Jurisdictions overlap and frustrate. The FBI and the U.S. Marshals Service are both divisions of the Justice Department. ATF is Treasury. It was ATF that, acting on independent information involving weapons and explosives trafficking, carried out the original sting operation which netted Ables. When Ables defaulted on his scheduled court appearance, he forfeited his surety, the cabin, and was declared a federal fugitive. Responsibility for his recapture then shifted to the Marshals Service. The murder of a federal agent and the development of a siege situation moved the marker a third and final time, to the FBI. There was no higher domestic law enforcement authority.

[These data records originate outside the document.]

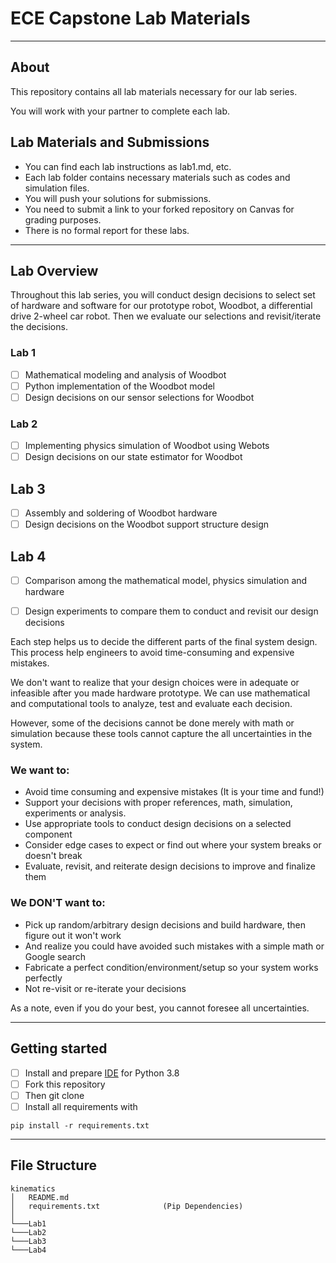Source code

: # ECE Capstone Lab Materials
***
## About
This repository contains all lab materials necessary for our lab series. 

You will work with your partner to complete each lab. 


## Lab Materials and Submissions

- You can find each lab instructions as lab1.md, etc.
- Each lab folder contains necessary materials such as codes and simulation files.
- You will push your solutions for submissions. 
- You need to submit a link to your forked repository on Canvas for grading purposes. 
- There is no formal report for these labs.



***

## Lab Overview

Throughout this lab series, you will conduct design decisions to select set of hardware and software for our prototype robot, Woodbot, a differential drive 2-wheel car robot.
Then we evaluate our selections and revisit/iterate the decisions. 

### Lab 1
- [ ] Mathematical modeling and analysis of Woodbot
- [ ] Python implementation of the Woodbot model
- [ ] Design decisions on our sensor selections for Woodbot

### Lab 2
- [ ] Implementing physics simulation of Woodbot using Webots
- [ ] Design decisions on our state estimator for Woodbot

## Lab 3
- [ ] Assembly and soldering of Woodbot hardware
- [ ] Design decisions on the Woodbot support structure design

## Lab 4
- [ ] Comparison among the mathematical model, physics simulation and hardware
- [ ] Design experiments to compare them to conduct and revisit our design decisions



Each step helps us to decide the different parts of the final system design.
This process help engineers to avoid time-consuming and expensive mistakes.

We don't want to realize that your design choices were in adequate or infeasible after you made hardware prototype. We can use mathematical and computational tools to analyze, test and evaluate each decision. 

However, some of the decisions cannot be done merely with math or simulation because these tools cannot capture the all uncertainties in the system.


### We want to:
- Avoid time consuming and expensive mistakes (It is your time and fund!)
- Support your decisions with proper references, math, simulation, experiments or analysis.
- Use appropriate tools to conduct design decisions on a selected component
- Consider edge cases to expect or find out where your system breaks or doesn't break
- Evaluate, revisit, and reiterate design decisions to improve and finalize them

### We DON'T want to: 
- Pick up random/arbitrary design decisions and build hardware, then figure out it won't work
- And realize you could have avoided such mistakes with a simple math or Google search
- Fabricate a perfect condition/environment/setup so your system works perfectly
- Not re-visit or re-iterate your decisions

As a note, even if you do your best, you cannot foresee all uncertainties. 

***

## Getting started

- [ ] Install and prepare [IDE](https://www.jetbrains.com/products/compare/?product=pycharm&product=pycharm-ce) for Python 3.8
- [ ] Fork this repository
- [ ] Then git clone 
- [ ] Install all requirements with
```shell
pip install -r requirements.txt
```

***
## File Structure


```
kinematics
│   README.md
│   requirements.txt              (Pip Dependencies)   
│
└───Lab1
└───Lab2
└───Lab3
└───Lab4
    
```


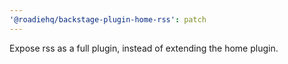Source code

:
 ```yaml
---
'@roadiehq/backstage-plugin-home-rss': patch
---
```


Expose rss as a full plugin, instead of extending the home plugin.
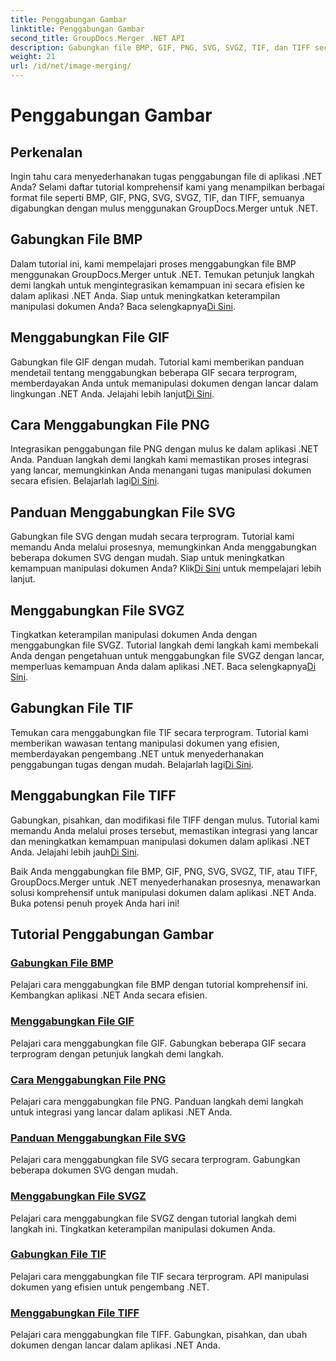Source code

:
 ```yaml
---
title: Penggabungan Gambar
linktitle: Penggabungan Gambar
second_title: GroupDocs.Merger .NET API
description: Gabungkan file BMP, GIF, PNG, SVG, SVGZ, TIF, dan TIFF secara mulus dengan GroupDocs.Merger .NET. Integrasikan manipulasi dokumen secara efisien ke dalam aplikasi .NET Anda.
weight: 21
url: /id/net/image-merging/
---
```


# Penggabungan Gambar

## Perkenalan

Ingin tahu cara menyederhanakan tugas penggabungan file di aplikasi .NET Anda? Selami daftar tutorial komprehensif kami yang menampilkan berbagai format file seperti BMP, GIF, PNG, SVG, SVGZ, TIF, dan TIFF, semuanya digabungkan dengan mulus menggunakan GroupDocs.Merger untuk .NET.

## Gabungkan File BMP

 Dalam tutorial ini, kami mempelajari proses menggabungkan file BMP menggunakan GroupDocs.Merger untuk .NET. Temukan petunjuk langkah demi langkah untuk mengintegrasikan kemampuan ini secara efisien ke dalam aplikasi .NET Anda. Siap untuk meningkatkan keterampilan manipulasi dokumen Anda? Baca selengkapnya[Di Sini](./merge-bmp-files/).

## Menggabungkan File GIF

 Gabungkan file GIF dengan mudah. Tutorial kami memberikan panduan mendetail tentang menggabungkan beberapa GIF secara terprogram, memberdayakan Anda untuk memanipulasi dokumen dengan lancar dalam lingkungan .NET Anda. Jelajahi lebih lanjut[Di Sini](./merging-gif-files/).

## Cara Menggabungkan File PNG

Integrasikan penggabungan file PNG dengan mulus ke dalam aplikasi .NET Anda. Panduan langkah demi langkah kami memastikan proses integrasi yang lancar, memungkinkan Anda menangani tugas manipulasi dokumen secara efisien. Belajarlah lagi[Di Sini](./how-to-merge-png-files/).

## Panduan Menggabungkan File SVG

 Gabungkan file SVG dengan mudah secara terprogram. Tutorial kami memandu Anda melalui prosesnya, memungkinkan Anda menggabungkan beberapa dokumen SVG dengan mudah. Siap untuk meningkatkan kemampuan manipulasi dokumen Anda? Klik[Di Sini](./guide-merging-svg-files/) untuk mempelajari lebih lanjut.

## Menggabungkan File SVGZ

 Tingkatkan keterampilan manipulasi dokumen Anda dengan menggabungkan file SVGZ. Tutorial langkah demi langkah kami membekali Anda dengan pengetahuan untuk menggabungkan file SVGZ dengan lancar, memperluas kemampuan Anda dalam aplikasi .NET. Baca selengkapnya[Di Sini](./merging-svgz-files/).

## Gabungkan File TIF

 Temukan cara menggabungkan file TIF secara terprogram. Tutorial kami memberikan wawasan tentang manipulasi dokumen yang efisien, memberdayakan pengembang .NET untuk menyederhanakan penggabungan tugas dengan mudah. Belajarlah lagi[Di Sini](./merge-tif-files/).

## Menggabungkan File TIFF

Gabungkan, pisahkan, dan modifikasi file TIFF dengan mulus. Tutorial kami memandu Anda melalui proses tersebut, memastikan integrasi yang lancar dan meningkatkan kemampuan manipulasi dokumen dalam aplikasi .NET Anda. Jelajahi lebih jauh[Di Sini](./merging-tiff-files/).

Baik Anda menggabungkan file BMP, GIF, PNG, SVG, SVGZ, TIF, atau TIFF, GroupDocs.Merger untuk .NET menyederhanakan prosesnya, menawarkan solusi komprehensif untuk manipulasi dokumen dalam aplikasi .NET Anda. Buka potensi penuh proyek Anda hari ini!
## Tutorial Penggabungan Gambar
### [Gabungkan File BMP](./merge-bmp-files/)
Pelajari cara menggabungkan file BMP dengan tutorial komprehensif ini. Kembangkan aplikasi .NET Anda secara efisien.
### [Menggabungkan File GIF](./merging-gif-files/)
Pelajari cara menggabungkan file GIF. Gabungkan beberapa GIF secara terprogram dengan petunjuk langkah demi langkah.
### [Cara Menggabungkan File PNG](./how-to-merge-png-files/)
Pelajari cara menggabungkan file PNG. Panduan langkah demi langkah untuk integrasi yang lancar dalam aplikasi .NET Anda.
### [Panduan Menggabungkan File SVG](./guide-merging-svg-files/)
Pelajari cara menggabungkan file SVG secara terprogram. Gabungkan beberapa dokumen SVG dengan mudah.
### [Menggabungkan File SVGZ](./merging-svgz-files/)
Pelajari cara menggabungkan file SVGZ dengan tutorial langkah demi langkah ini. Tingkatkan keterampilan manipulasi dokumen Anda.
### [Gabungkan File TIF](./merge-tif-files/)
Pelajari cara menggabungkan file TIF secara terprogram. API manipulasi dokumen yang efisien untuk pengembang .NET.
### [Menggabungkan File TIFF](./merging-tiff-files/)
Pelajari cara menggabungkan file TIFF. Gabungkan, pisahkan, dan ubah dokumen dengan lancar dalam aplikasi .NET Anda.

Both sides were being professionally courteous on this case, and ATF had so far been forthcoming. Banish did not know if the reason was internal pressure, media heat, or quiet influence from the long reach of the U.S. Attorney General’s Office, nor did he care. The Spokane agents seated across his desk, Riga and Crimson, did not immediately impress him. Riga’s broad musculature overcompensated for his short stature. Crimson was quieter, less ethnic, more helpful.

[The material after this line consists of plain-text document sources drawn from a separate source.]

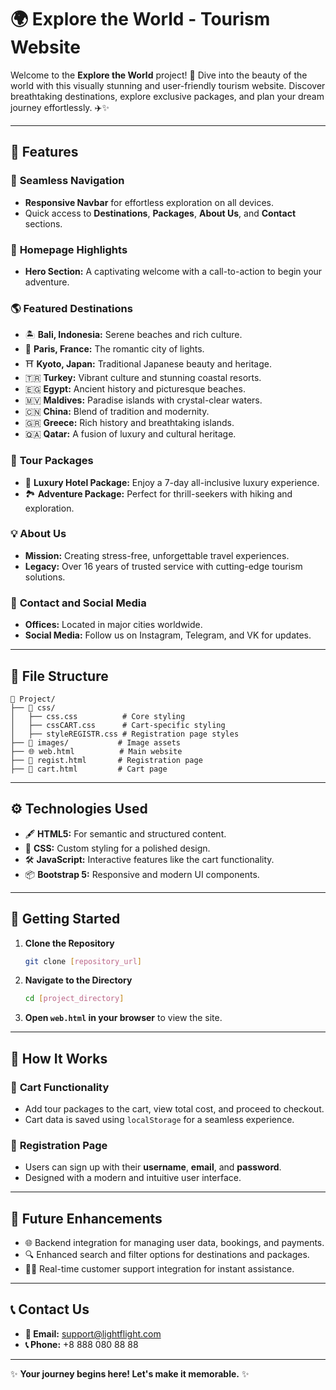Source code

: # 🌍 **Explore the World** - Tourism Website

Welcome to the **Explore the World** project! 🌟 Dive into the beauty of the world with this visually stunning and user-friendly tourism website. Discover breathtaking destinations, explore exclusive packages, and plan your dream journey effortlessly. ✈️✨

---

## 🌟 **Features**

### 🧭 **Seamless Navigation**
- **Responsive Navbar** for effortless exploration on all devices.
- Quick access to **Destinations**, **Packages**, **About Us**, and **Contact** sections.

### 🎯 **Homepage Highlights**
- **Hero Section:** A captivating welcome with a call-to-action to begin your adventure.

### 🌎 **Featured Destinations**
- 🏝️ **Bali, Indonesia:** Serene beaches and rich culture.
- 🗼 **Paris, France:** The romantic city of lights.
- ⛩️ **Kyoto, Japan:** Traditional Japanese beauty and heritage.
- 🇹🇷 **Turkey:** Vibrant culture and stunning coastal resorts.
- 🇪🇬 **Egypt:** Ancient history and picturesque beaches.
- 🇲🇻 **Maldives:** Paradise islands with crystal-clear waters.
- 🇨🇳 **China:** Blend of tradition and modernity.
- 🇬🇷 **Greece:** Rich history and breathtaking islands.
- 🇶🇦 **Qatar:** A fusion of luxury and cultural heritage.

### 🎒 **Tour Packages**
- 🏨 **Luxury Hotel Package:** Enjoy a 7-day all-inclusive luxury experience.
- 🏞️ **Adventure Package:** Perfect for thrill-seekers with hiking and exploration.

### 💡 **About Us**
- **Mission:** Creating stress-free, unforgettable travel experiences.
- **Legacy:** Over 16 years of trusted service with cutting-edge tourism solutions.

### 📩 **Contact and Social Media**
- **Offices:** Located in major cities worldwide.
- **Social Media:** Follow us on Instagram, Telegram, and VK for updates.

---

## 📂 **File Structure**

```plaintext
📁 Project/
├── 📁 css/
│   ├── css.css          # Core styling
│   ├── cssCART.css      # Cart-specific styling
│   ├── styleREGISTR.css # Registration page styles
├── 📁 images/           # Image assets
├── 🌐 web.html          # Main website
├── 📜 regist.html       # Registration page
├── 🛒 cart.html         # Cart page
```

---

## ⚙️ **Technologies Used**

- 🖋️ **HTML5:** For semantic and structured content.
- 🎨 **CSS:** Custom styling for a polished design.
- 🛠️ **JavaScript:** Interactive features like the cart functionality.
- 📦 **Bootstrap 5:** Responsive and modern UI components.

---

## 🚀 **Getting Started**

1. **Clone the Repository**
   ```bash
   git clone [repository_url]
   ```
2. **Navigate to the Directory**
   ```bash
   cd [project_directory]
   ```
3. **Open `web.html` in your browser** to view the site.

---

## 📜 **How It Works**

### 🛒 **Cart Functionality**
- Add tour packages to the cart, view total cost, and proceed to checkout.
- Cart data is saved using `localStorage` for a seamless experience.

### 📄 **Registration Page**
- Users can sign up with their **username**, **email**, and **password**.
- Designed with a modern and intuitive user interface.

---

## 🌟 **Future Enhancements**

- 🌐 Backend integration for managing user data, bookings, and payments.
- 🔍 Enhanced search and filter options for destinations and packages.
- 🧑‍💻 Real-time customer support integration for instant assistance.

---

## 📞 **Contact Us**

- **📧 Email:** [support@lightflight.com](mailto:support@lightflight.com)
- **📞 Phone:** +8 888 080 88 88

---

✨ **Your journey begins here! Let's make it memorable.** ✨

Riga explained that he had shaved off his mustache and all his hair at the time of the sting in order to fill the role. “We were White Aryan Resistance members up from Nevada doing a buy at a road-house just a few miles from here, a skinhead bar called the Bunker. It was a prearranged meet set up by our confidential informant inside the WAR compound. Simple paint-by-numbers. Ables joined us at a booth, we brokered the deal, paid in cash, then followed him out to the parking lot and received the merchandise.”

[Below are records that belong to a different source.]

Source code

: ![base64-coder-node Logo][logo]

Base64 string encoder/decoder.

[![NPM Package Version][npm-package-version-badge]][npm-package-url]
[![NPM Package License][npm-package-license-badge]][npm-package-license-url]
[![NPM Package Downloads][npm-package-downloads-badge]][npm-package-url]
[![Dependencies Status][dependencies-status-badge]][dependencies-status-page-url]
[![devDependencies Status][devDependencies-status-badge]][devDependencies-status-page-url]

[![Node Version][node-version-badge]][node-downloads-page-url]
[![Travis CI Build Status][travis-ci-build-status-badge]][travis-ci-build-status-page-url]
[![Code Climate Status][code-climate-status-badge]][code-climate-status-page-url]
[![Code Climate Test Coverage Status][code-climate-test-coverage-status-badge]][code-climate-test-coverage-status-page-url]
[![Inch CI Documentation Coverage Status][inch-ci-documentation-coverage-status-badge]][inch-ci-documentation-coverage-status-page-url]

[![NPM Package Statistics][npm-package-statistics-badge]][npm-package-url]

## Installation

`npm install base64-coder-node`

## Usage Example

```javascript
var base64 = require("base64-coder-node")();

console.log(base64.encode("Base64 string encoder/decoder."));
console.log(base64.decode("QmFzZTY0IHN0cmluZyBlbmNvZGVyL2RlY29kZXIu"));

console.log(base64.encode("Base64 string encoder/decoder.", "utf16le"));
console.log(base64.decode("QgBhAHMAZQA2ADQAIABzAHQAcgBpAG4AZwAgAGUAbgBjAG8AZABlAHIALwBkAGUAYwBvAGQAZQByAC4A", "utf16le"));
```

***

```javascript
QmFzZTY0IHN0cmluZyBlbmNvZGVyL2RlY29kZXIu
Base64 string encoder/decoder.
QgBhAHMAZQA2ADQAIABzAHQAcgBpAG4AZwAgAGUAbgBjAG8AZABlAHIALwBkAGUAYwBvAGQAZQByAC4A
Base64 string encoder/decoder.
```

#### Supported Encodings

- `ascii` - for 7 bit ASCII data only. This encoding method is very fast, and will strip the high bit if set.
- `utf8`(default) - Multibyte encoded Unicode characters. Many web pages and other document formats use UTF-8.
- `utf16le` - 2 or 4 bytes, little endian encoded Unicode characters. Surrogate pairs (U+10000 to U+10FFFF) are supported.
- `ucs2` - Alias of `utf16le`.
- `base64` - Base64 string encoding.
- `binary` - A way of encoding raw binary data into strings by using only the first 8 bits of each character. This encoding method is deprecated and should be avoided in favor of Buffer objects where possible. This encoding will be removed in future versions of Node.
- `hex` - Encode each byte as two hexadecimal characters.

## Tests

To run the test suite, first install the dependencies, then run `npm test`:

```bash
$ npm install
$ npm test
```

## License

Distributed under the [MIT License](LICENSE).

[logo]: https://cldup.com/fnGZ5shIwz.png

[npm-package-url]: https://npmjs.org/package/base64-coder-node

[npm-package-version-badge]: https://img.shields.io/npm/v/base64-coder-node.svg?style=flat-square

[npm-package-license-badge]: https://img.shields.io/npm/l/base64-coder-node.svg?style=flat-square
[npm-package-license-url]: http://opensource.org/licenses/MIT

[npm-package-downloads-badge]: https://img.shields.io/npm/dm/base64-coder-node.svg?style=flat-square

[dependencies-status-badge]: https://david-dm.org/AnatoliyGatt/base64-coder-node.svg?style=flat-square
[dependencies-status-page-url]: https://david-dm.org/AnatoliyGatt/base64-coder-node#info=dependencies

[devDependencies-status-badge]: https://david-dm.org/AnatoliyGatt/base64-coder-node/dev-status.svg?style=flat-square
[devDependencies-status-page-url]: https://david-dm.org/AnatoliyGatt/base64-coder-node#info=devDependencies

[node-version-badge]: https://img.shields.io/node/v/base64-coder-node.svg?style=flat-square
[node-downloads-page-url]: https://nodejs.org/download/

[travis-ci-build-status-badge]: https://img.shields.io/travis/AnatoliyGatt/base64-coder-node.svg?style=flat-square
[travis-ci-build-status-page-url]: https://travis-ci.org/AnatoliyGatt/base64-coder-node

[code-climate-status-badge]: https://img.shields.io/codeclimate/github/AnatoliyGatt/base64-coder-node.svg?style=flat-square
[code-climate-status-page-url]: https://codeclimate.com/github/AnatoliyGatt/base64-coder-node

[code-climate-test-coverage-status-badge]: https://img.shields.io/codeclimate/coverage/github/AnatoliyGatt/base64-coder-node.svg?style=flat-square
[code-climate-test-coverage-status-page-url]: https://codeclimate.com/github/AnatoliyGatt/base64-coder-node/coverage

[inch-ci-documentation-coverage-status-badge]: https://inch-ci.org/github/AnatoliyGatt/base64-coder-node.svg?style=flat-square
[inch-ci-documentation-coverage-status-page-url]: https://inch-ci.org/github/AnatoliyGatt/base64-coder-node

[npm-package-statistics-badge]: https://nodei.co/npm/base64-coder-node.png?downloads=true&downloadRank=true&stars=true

Banish said, “He had the guns with him?”
“In his truck. Said he was in a rush. It cost him.”
“No explosives?”
“Not this time. You remember Miles City?”
Banish nodded. A few years before, a homemade bomb had exploded overnight in an office building that shared a common wall with the Miles City, Montana, FBI Resident Agency.
Riga said, “They never traced the chemicals, but the detonators were definitely his. He’s an electronics freak.”
Banish said, “Did he resist?”
“No. Grinning, even. Wouldn’t go along with Miranda, though. “Do you understand these rights as I have read them?” Said he didn’t. Wouldn’t comply.” Riga sat back and crossed his legs. “Just being a Nazi prick.”
Banish was jotting this down. “What was the final haul?”
Riga said, “One.”
Banish scribbled his notes. “One crate.”
“One gun.”
Banish stopped writing. He looked at what he had written, looked up at the both of them. “One gun,” he said.
Riga smoothed out his thickly halved mustache. “A Beretta Model 12 submachine gun. Forty-round magazine. Fires two 9-millimeter rounds per second. Effective range of more than two hundred yards.”
Banish said, “You took him down for one piece.”
Crimson leaned forward in his chair. “It’s a terrorist weapon, popular in South America and the Middle East. How he got it is another question, but that’s no cap toy. We know he’s connected. He sold a full gross to The Truth just six months before we nailed him. That’s confirmed.”